Leptin, Heart Function, and Cardiovascular Diseases

In the cardiovascular system, the role of leptin still remains controversial. Many studies suggest that leptin is involved in the pathogenesis of chronic inflammation. In this regard, elevated leptin levels in obese patients are believed to contribute to the low-grade systemic inflammation, which makes obese individuals more susceptible to develop cardiovascular diseases (Figure 2). In addition, elevated leptin levels have been reported in patients with dilated cardiomyopathy, which are used as a biomarker for the progression of heart failure independent of immune responses (63). In a prospective study of 4,080 men, aged 60–79 years, with no diagnosed heart failure followed for 9 years, increased BMI and circulating leptin levels were used as independent predictors for the incidence of heart failure. Elevated leptin levels were associated with an increased risk of heart failure in men without pre-existing coronary heart disease, independent of BMI and potential mediators (64). In the Framingham study with 818 participants (mean age 79 years, 62% women), leptin levels were strongly associated with incidence of congestive heart failure and cardiovascular disease. After adjustment for BMI, the association of leptin with congestive heart failure was nullified, but the relation to an enhanced incidence for development of cardiovascular disease was only modestly attenuated (65). In contrast, the Multi-Ethnic Study of Atherosclerosis with randomly selected 1,905 participants (mean age 64.5 years, 50% women) without underlying cardiovascular disease revealed that leptin levels were not associated with incidence of cardiovascular disease events after adjustment for cardiovascular risk factors, BMI or waist circumference (66). Recently, the use of BMI for the risk assessment of cardiovascular disease is on a core controversy because BMI does not discriminate between body fat mass and muscle mass. It has been suggested that visceral adiposity, rather than a high BMI, is correlated with increased risk of cardiovascular diseases and diabetes (67). Based on these epidemiologic data, it remains unclear whether leptin is associated with the development of heart failure. It is possible that chronic effects of leptin may have adverse consequences on myocardial function.

Figure 2

Leptin and LEPR signaling in the (dys-)regulation of the cardiovascular system. Leptin is mainly secreted from the adipose tissue and binds to the LEPR in the arcuate nucleus of the hypothalamus where it regulates food intake, energy expenditure and hormone release. The actions of leptin and insulin are interconnected and contribute to optimal metabolic control. Although leptin role in the cardiovascular system is still controversial, diabetic and obese animal models demonstrate that leptin has beneficial effects on cardiac metabolism. Under physiological condition, leptin signaling supports the balance between glucose metabolism and fatty acid oxidation in the heart, while the absence of leptin or LEPR results in the lack of the metabolic flexibility. The reduced dynamic between the energy substrates results in systemic metabolic disorders (insulin resistance, leptin resistance, metabolic dysfunction, and lipotoxicity), leading to decreased cardiac efficiency (impaired Ca2+ handling, contractile dysfunction, and fibrosis). In contrast, elevated leptin levels in obese patients contribute to the low-grade systemic inflammation, which increases the risk to develop cardiovascular diseases. Horizontal black line demarcates differences between the healthy heart and the heart in obesity/diabetes. LEPRb, leptin receptor b; MVO2, myocardial oxygen consumption; ROS, reactive oxygen species; PPAR-α, peroxisome proliferator-activated receptor α; β-MHC, myosin heavy chain β; TNF-α, tumor necrosis factor-α; GLUT4, glucose transporter 4; IR, insulin receptor.

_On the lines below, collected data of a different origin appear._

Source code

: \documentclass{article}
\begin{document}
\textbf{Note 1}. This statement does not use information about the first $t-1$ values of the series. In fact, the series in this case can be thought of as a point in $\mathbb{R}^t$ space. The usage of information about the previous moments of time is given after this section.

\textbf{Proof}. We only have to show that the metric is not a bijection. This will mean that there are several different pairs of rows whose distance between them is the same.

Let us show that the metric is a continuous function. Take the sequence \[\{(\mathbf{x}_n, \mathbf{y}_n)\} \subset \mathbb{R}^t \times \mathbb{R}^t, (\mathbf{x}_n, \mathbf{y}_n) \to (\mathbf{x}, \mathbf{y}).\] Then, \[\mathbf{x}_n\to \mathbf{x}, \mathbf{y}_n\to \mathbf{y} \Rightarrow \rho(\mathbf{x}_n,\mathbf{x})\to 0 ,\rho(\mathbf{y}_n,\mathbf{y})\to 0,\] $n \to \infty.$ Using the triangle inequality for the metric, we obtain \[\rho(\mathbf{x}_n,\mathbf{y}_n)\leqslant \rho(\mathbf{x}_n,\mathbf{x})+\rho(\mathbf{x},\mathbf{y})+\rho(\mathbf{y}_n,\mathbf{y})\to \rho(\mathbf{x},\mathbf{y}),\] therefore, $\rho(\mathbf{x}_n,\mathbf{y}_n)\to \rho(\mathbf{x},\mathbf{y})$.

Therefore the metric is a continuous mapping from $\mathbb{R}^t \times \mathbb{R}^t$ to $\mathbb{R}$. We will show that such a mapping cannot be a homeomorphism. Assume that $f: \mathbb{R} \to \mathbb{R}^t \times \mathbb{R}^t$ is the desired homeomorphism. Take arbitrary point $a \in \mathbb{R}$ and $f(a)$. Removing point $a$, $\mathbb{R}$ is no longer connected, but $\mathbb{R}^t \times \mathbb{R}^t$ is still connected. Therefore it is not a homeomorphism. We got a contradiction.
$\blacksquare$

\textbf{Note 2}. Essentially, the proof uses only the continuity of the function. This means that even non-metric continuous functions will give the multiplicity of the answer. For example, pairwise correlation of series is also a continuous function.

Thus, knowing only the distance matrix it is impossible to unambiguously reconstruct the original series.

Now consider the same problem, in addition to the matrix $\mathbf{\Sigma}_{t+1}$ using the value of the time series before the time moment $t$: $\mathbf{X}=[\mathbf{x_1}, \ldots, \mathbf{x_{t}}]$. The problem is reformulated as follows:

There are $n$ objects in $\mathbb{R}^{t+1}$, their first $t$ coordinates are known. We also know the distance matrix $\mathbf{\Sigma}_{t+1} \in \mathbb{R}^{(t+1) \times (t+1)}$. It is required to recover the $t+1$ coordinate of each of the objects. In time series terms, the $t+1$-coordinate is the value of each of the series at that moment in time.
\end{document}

Nevertheless, many studies using rodent obese and diabetic models demonstrate that leptin has beneficial effects on cardiac metabolism by supporting glucose metabolism and fatty acid oxidation. Therefore, acute effects of leptin may provide a compensatory response to cardiac insults, such as ischemia or heart failure (68).

Animal Models for Leptin and Leptin Receptor Deficiency and Cardiovascular Diseases

Animal models have helped to understand leptin signaling in the heart (69) and both ob/ob and db/db mice show an age-dependent progression of hypertrophy, mostly effecting left ventricular (LV) mass and LV wall thickness (70, 71). In particular, db/db mice develop both systolic and diastolic dysfunctions and contractile abnormalities, but with maintenance of cardiac output by favorable loading conditions (increased preload and decreased afterload) at 12 weeks of age (72, 73). Cardiomyocyte-specific deletion of Lepr (Lepr−/−) in mice, in the presence of increased Cre recombinase expression, caused significant thinning of the ventricular wall and reduced ejection fraction, which was associated with impaired energy production via AMPK- and mTOR signaling. After myocardial infarction, cardiomyocyte-specific Lepr−/− mice revealed greater cardiac dysfunction and increased morbidity compared to wild-type mice, which were associated with attenuated cardiac STAT3, PI3K, and AKT activity and mitochondrial function (74, 75). Furthermore, these studies demonstrated that impaired cardiac leptin signaling in Lepr−/− mice resulted in metabolic inflexibility for glucose utilization in the face of cardiac stress (75). Similar to mouse models, impaired leptin signaling also contributes to the cardiac-specific phenotype in fa/fa and ZDF rats, as illustrated by LV hypertrophy and defects in cardiac contractility, such as reduced fractional shortening, yet these effects are less pronounced in fa/fa rats (76, 77). Moreover, db/db mice and ZDF rats are more susceptible to ischemic injury and show impaired recovery of cardiac function after myocardial infarction induced by coronary artery ligation at stages when animals have developed diabetes (69). Interestingly, while either leptin administration or caloric restriction resulted in weight loss in ob/ob mice, leptin infusion but not caloric restriction reversed the obesity-related cardiac remodeling process, indicating that leptin has anti-hypertrophic effects not attributable to weight loss alone (70). However, it has not been completely understood whether leptin directly affects cardiac function or acts through a leptin-regulated neurohumoral pathway (Figure 2).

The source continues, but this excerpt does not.